::: PROVIDED MATERIAL
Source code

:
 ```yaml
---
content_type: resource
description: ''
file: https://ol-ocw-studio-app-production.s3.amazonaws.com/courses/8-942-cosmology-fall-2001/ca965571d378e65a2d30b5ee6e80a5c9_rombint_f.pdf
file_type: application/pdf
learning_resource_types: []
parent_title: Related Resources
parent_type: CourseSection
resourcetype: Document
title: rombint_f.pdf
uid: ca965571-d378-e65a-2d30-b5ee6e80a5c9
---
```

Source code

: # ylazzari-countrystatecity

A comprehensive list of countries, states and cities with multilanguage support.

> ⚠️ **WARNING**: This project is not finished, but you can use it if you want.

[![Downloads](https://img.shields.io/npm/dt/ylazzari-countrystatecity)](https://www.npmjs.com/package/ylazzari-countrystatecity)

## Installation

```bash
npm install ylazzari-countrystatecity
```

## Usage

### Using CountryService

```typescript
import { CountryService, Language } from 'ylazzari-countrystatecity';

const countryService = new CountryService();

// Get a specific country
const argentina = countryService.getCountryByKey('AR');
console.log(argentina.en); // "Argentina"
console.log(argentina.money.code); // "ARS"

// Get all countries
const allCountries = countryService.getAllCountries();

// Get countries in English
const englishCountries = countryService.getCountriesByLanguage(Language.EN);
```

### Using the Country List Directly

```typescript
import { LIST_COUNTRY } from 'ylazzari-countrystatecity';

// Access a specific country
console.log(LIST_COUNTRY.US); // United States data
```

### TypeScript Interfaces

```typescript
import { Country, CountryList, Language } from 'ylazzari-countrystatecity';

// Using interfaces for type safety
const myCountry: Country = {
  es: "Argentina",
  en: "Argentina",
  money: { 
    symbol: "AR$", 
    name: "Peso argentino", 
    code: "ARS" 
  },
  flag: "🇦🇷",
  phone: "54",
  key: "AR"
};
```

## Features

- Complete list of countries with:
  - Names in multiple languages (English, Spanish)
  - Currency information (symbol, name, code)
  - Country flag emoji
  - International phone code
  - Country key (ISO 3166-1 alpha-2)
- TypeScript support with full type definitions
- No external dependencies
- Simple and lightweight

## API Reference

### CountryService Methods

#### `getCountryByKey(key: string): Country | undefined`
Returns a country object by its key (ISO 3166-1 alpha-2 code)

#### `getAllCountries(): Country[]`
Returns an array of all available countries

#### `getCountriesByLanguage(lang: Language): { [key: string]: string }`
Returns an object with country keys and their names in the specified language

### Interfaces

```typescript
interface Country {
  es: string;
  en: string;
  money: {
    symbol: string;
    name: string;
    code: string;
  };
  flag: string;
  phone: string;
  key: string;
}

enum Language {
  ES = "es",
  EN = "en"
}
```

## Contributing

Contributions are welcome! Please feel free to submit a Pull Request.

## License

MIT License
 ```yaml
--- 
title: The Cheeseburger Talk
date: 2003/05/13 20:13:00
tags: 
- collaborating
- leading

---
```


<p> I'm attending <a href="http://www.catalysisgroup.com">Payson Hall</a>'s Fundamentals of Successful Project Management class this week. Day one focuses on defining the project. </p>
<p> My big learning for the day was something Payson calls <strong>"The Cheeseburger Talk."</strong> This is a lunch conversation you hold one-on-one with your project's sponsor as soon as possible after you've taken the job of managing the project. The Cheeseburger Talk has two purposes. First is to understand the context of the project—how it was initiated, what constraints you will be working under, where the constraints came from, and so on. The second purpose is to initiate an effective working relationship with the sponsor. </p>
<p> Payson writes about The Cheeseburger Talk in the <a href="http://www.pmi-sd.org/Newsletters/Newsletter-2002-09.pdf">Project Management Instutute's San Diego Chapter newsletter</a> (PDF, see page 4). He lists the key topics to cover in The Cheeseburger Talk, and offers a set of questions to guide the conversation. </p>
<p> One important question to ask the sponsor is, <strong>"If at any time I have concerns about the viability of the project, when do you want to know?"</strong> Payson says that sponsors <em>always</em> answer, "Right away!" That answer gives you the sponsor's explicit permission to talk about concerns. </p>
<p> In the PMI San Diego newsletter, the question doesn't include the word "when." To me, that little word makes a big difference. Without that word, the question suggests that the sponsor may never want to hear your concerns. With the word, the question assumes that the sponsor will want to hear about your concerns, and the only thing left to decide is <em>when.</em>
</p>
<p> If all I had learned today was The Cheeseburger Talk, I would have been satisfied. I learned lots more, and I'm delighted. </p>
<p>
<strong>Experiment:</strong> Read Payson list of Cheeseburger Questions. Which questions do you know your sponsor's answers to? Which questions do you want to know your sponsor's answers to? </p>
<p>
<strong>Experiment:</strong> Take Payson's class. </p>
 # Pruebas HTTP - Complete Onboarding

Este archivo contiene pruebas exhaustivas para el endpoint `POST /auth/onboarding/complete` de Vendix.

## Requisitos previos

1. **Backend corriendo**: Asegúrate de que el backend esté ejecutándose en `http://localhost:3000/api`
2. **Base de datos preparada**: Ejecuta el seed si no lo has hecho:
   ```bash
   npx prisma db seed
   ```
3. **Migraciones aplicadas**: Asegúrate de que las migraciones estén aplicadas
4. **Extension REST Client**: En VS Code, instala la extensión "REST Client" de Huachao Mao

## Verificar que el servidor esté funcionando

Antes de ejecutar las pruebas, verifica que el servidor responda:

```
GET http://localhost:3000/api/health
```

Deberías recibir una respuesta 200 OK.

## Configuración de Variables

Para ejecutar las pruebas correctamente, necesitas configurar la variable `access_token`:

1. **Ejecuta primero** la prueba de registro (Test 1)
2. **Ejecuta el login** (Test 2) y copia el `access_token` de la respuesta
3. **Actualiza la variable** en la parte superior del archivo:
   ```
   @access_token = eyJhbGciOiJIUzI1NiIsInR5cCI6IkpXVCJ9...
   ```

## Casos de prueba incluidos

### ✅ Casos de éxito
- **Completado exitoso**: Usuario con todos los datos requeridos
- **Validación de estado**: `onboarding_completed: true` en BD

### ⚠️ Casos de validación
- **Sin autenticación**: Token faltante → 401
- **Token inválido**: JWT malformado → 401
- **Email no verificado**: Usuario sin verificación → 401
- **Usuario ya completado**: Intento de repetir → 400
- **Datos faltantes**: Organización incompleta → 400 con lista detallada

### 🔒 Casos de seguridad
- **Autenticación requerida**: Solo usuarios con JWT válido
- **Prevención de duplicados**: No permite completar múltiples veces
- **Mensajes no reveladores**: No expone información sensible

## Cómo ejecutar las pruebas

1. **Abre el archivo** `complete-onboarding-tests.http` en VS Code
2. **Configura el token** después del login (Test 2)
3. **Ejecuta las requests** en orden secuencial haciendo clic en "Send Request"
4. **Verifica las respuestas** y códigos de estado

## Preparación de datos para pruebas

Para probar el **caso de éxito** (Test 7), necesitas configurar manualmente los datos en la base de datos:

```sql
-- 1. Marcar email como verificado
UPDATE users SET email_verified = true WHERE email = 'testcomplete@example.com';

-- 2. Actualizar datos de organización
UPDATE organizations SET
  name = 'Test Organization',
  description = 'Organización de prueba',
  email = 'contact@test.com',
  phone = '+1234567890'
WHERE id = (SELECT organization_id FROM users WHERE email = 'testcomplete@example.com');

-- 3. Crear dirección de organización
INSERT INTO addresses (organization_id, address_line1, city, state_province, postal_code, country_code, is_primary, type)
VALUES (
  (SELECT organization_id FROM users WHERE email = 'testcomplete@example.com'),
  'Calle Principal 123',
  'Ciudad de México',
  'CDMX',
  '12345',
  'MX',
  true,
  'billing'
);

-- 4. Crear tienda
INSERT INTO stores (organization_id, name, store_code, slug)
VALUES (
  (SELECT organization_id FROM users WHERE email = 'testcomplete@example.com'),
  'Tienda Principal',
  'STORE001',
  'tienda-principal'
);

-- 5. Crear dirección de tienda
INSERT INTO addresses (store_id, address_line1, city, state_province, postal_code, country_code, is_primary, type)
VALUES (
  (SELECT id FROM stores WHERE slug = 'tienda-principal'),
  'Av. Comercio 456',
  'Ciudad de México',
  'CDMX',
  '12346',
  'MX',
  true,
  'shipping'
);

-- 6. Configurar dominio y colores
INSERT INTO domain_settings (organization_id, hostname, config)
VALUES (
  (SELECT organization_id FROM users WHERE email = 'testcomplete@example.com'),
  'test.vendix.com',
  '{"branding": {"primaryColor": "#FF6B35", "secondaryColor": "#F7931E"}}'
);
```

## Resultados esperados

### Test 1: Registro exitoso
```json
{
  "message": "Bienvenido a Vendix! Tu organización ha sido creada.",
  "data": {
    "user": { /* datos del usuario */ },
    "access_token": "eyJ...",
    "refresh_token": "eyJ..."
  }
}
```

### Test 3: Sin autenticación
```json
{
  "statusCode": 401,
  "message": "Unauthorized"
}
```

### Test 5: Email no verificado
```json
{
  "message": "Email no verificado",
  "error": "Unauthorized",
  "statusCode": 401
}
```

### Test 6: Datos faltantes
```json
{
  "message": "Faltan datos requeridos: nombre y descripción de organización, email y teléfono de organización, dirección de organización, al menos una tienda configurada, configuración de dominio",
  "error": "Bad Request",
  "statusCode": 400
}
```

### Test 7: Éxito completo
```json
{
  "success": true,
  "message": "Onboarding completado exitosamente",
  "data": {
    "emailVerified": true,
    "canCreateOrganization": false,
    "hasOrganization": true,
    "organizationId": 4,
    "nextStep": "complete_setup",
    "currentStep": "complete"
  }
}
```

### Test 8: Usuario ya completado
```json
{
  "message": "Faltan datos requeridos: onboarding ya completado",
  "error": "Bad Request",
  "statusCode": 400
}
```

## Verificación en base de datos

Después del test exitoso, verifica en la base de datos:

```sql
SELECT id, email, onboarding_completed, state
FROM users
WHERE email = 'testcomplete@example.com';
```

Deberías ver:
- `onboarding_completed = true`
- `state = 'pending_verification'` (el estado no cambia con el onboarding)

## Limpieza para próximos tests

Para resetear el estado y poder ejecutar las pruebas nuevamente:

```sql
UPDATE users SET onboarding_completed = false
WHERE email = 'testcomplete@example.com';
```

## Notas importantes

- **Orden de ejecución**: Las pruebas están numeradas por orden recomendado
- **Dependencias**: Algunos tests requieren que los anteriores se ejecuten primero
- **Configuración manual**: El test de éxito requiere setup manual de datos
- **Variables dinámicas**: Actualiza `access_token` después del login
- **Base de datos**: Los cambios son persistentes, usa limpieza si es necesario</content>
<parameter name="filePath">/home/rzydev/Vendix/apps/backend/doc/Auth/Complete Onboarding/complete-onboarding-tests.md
::::::
- WHAT YOU WILL DO -
In the entries above, please find the line with "### Test 8: Usuario ya completado" and the line with "- **Orden de", then write out exactly those two lines and every line between them, and nothing more.

- THE ANSWER -
### Test 8: Usuario ya completado
```json
{
  "message": "Faltan datos requeridos: onboarding ya completado",
  "error": "Bad Request",
  "statusCode": 400
}
```

## Verificación en base de datos

Después del test exitoso, verifica en la base de datos:

```sql
SELECT id, email, onboarding_completed, state
FROM users
WHERE email = 'testcomplete@example.com';
```

Deberías ver:
- `onboarding_completed = true`
- `state = 'pending_verification'` (el estado no cambia con el onboarding)

## Limpieza para próximos tests

Para resetear el estado y poder ejecutar las pruebas nuevamente:

```sql
UPDATE users SET onboarding_completed = false
WHERE email = 'testcomplete@example.com';
```

## Notas importantes

- **Orden de ejecución**: Las pruebas están numeradas por orden recomendado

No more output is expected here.